Throughout the summer holidays and well into October 2014, JET ran a series of experiments with deuterium plasmas, focusing on developing ITER-relevant plasma scenarios and addressing important ITER issues such as disruption mitigation and runaway electrons.
The machine is now shut down and will restart in May 2015 to resume its scientific campaign in September with a refurbished ITER-like ion cyclotron resonance heating antenna and an optimized pellet injector (frozen deuterium pellets are injected into the plasma to mitigate instabilities known as
ELMs).
The "real thing" —implementing the actual fusion fuels deuterium and tritium—will only begin when all machine components have been commissioned, the operating scenario developed at full fusion performance, staff trained, safety measures checked and diagnostics systems adjusted. This will take the better part of two years.
JET has changed a lot in 20 years, becoming more and more like ITER, and so has the world of fusion research.

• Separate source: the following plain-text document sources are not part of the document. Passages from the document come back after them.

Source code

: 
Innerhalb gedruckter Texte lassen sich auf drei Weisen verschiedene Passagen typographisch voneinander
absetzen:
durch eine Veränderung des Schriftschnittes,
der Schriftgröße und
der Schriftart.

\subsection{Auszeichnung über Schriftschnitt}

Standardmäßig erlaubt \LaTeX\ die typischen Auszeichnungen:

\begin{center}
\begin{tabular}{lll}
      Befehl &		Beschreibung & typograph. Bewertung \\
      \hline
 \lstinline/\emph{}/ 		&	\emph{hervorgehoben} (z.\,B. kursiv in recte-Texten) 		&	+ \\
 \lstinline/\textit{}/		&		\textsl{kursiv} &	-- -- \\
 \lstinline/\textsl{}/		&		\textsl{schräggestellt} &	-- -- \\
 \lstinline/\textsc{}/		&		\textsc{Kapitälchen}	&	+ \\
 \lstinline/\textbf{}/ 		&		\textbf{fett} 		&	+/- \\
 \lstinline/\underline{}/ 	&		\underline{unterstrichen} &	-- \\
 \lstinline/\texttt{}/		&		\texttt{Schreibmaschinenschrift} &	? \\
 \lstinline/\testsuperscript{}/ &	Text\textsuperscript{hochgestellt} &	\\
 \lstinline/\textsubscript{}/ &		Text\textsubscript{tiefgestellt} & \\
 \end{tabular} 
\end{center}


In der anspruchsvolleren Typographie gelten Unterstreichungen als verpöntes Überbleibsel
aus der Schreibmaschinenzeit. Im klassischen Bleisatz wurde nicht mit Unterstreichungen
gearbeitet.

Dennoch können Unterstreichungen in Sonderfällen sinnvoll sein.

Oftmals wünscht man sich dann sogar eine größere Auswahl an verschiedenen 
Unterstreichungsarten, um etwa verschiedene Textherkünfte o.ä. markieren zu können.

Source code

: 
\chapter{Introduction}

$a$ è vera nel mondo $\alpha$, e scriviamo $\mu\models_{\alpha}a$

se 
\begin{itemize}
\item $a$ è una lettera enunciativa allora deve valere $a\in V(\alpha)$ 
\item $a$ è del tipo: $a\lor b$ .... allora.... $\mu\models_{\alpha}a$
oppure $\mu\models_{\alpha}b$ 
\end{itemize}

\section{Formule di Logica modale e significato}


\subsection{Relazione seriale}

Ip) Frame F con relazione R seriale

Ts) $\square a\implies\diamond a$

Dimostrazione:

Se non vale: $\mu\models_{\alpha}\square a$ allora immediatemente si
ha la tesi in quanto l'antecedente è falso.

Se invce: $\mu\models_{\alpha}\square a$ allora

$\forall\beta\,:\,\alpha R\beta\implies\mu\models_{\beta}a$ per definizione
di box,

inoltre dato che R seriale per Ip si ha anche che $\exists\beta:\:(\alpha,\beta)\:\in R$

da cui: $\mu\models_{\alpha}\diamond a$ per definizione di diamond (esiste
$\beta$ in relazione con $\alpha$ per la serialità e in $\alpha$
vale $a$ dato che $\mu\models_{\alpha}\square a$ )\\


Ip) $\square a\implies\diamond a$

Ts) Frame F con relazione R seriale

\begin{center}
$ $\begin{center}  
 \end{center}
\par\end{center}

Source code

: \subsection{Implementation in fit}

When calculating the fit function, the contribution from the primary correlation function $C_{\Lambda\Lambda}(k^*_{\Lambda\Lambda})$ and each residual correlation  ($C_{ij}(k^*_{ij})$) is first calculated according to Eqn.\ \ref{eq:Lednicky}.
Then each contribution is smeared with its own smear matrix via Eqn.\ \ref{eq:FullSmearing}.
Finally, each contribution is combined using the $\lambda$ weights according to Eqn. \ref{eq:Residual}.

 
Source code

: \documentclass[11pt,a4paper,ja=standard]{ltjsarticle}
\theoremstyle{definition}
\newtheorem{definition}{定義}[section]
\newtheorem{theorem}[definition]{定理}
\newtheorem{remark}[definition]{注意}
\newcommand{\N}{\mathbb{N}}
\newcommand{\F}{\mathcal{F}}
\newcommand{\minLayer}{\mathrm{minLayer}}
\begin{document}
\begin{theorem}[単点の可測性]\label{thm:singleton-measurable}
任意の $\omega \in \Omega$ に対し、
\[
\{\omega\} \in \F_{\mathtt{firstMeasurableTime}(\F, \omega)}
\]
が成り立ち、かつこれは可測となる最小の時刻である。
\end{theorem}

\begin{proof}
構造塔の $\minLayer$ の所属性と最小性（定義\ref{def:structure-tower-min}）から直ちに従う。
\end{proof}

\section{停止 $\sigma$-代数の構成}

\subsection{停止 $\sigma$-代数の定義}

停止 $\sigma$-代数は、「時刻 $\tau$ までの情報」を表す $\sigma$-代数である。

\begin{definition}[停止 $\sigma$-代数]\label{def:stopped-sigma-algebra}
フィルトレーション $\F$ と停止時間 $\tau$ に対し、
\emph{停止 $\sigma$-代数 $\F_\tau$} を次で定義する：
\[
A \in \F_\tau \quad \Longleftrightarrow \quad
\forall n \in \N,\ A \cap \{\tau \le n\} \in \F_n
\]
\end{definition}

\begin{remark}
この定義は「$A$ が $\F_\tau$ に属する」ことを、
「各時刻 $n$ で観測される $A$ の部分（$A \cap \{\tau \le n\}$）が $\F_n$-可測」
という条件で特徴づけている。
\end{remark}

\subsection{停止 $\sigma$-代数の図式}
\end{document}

Fuelled by conceptual advances and the feedback from dozens of fusion machines, considerable progress has been made in understanding plasma behaviour and new "scenarios" have been developed, leading to better sustained plasma performance. (JET is collectively used by more than 350 scientists and engineers from all over Europe.)
"We want to demonstrate that what we have observed with deuterium plasmas can be extrapolated to DT," says Litaudon. "We will be operating JET as if it were ITER. In that early phase, plasma current (~4 MA) and magnetic field (~4 Tesla) parameters will be comparable in both machines..."
JET is the only operating machine licenced for tritium but it is not totally "ITER-like." Its smaller plasma volume (~ 100 m3 as compared to ITER's 840 m3) will limit fusion performance and its conventional (non-superconducting) coils and the fact that both its wall and divertor are not actively cooled will impact the duration of the plasma shots.
However, the feedback from DT experiments in JET will be decisive for validating the ITER scenarios and readying the young generation of engineers and scientists for ITER operation. "It's a matter of time and money," says Xavier Litaudon. "If we gain one year on the learning curve, ITER can save a few hundred million euros..."
(1) The JET Exploitation Manager, Lorne Horton, assisted by the JET Exploitation Unit, is responsible for implementing the JET operation contract on behalf of the Commission, including overseeing JET operation and ensuring consistency with the Fusion Roadmap.